[RECORDS FOR THIS TASK]
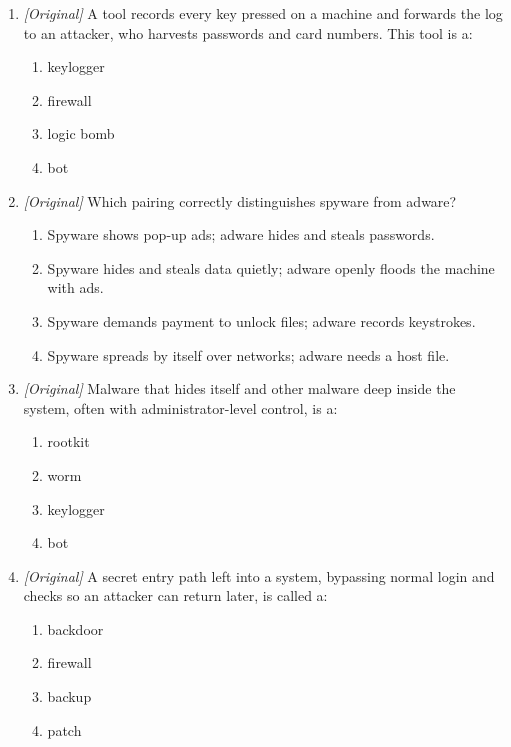 \begin{enumerate}[label=\textbf{Q\arabic*.}, leftmargin=*]
\begin{enumerate}[label=\Alph*.]
    \item spyware
    \item adware
    \item rootkit
    \item backdoor
  \end{enumerate}
\item \textit{[Original]} A tool records every key pressed on a machine and
  forwards the log to an attacker, who harvests passwords and card numbers.
  This tool is a:
  \begin{enumerate}[label=\Alph*.]
    \item keylogger
    \item firewall
    \item logic bomb
    \item bot
  \end{enumerate}
\item \textit{[Original]} Which pairing correctly distinguishes spyware from
  adware?
  \begin{enumerate}[label=\Alph*.]
    \item Spyware shows pop-up ads; adware hides and steals passwords.
    \item Spyware hides and steals data quietly; adware openly floods the
      machine with ads.
    \item Spyware demands payment to unlock files; adware records
      keystrokes.
    \item Spyware spreads by itself over networks; adware needs a host file.
  \end{enumerate}
\item \textit{[Original]} Malware that hides itself and other malware deep
  inside the system, often with administrator-level control, is a:
  \begin{enumerate}[label=\Alph*.]
    \item rootkit
    \item worm
    \item keylogger
    \item bot
  \end{enumerate}
\item \textit{[Original]} A secret entry path left into a system, bypassing
  normal login and checks so an attacker can return later, is called a:
  \begin{enumerate}[label=\Alph*.]
    \item backdoor
    \item firewall
    \item backup
    \item patch

\end{enumerate}
\end{enumerate}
[/RECORDS FOR THIS TASK]
WHAT YOU HAVE TO DO:
Where does the word "Original" appear in the records? Copy every line that holds it.

RESPONSE FOR THIS EXERCISE:
\item \textit{[Original]} A tool records every key pressed on a machine and
\item \textit{[Original]} Which pairing correctly distinguishes spyware from
\item \textit{[Original]} Malware that hides itself and other malware deep
\item \textit{[Original]} A secret entry path left into a system, bypassing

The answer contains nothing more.